“You don’t,” said Rose.
“Sure I hoped you’d introduce me!” cried Mrs. Donovan, compromising herself in her embarrassment.
“It’s not necessary; you knew her once.”
“Indeed and I’ve known every one once,” the visitor confessed.
Mrs. Tramore, when she came in, was charming and exactly right; she greeted Mrs. Donovan as if she had met her the week before last, giving her daughter such a new illustration of her tact that Rose again had the idea that it was no wonder “people” had liked her. The girl grudged Mrs. Donovan so fresh a morsel as a description of her mother at home, rejoicing that she would be inconvenienced by having to keep the story out of Hill Street.
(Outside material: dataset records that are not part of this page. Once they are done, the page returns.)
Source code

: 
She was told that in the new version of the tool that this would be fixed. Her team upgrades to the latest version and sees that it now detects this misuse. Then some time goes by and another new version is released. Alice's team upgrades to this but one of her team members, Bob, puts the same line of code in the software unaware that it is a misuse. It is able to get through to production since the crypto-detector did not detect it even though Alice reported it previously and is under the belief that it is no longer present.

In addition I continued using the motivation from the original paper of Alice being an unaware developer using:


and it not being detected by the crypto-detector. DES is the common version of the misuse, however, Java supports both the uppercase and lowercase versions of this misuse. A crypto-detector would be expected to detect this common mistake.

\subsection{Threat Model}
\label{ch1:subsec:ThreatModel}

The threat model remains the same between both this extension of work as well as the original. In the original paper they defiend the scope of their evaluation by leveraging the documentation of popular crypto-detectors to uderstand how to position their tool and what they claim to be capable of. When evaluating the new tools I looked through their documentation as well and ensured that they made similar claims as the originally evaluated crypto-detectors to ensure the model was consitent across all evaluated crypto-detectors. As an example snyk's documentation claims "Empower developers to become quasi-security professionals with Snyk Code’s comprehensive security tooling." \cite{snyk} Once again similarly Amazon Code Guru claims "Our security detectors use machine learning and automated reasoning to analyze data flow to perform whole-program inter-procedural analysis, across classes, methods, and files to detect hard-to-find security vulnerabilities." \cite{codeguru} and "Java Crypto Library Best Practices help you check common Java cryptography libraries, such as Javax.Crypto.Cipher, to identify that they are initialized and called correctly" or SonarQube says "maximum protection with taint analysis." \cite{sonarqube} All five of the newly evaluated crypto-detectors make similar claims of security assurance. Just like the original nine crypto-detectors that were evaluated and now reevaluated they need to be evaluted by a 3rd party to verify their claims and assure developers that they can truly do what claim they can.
Her mother went away before Mrs. Donovan departed, and Rose was touched by guessing her reason—the thought that since even this circuitous personage had been moved to come, the two might, if left together, invent some remedy. Rose waited to see what Mrs. Donovan had in fact invented.
“You won’t come out with me then?”
“Come out with you?”
“My daughters are married. You know I’m a lone woman. It would be an immense pleasure to me to have so charming a creature as yourself to present to the world.”
“I go out with my mother,” said Rose, after a moment.
“Yes, but sometimes when she’s not inclined?”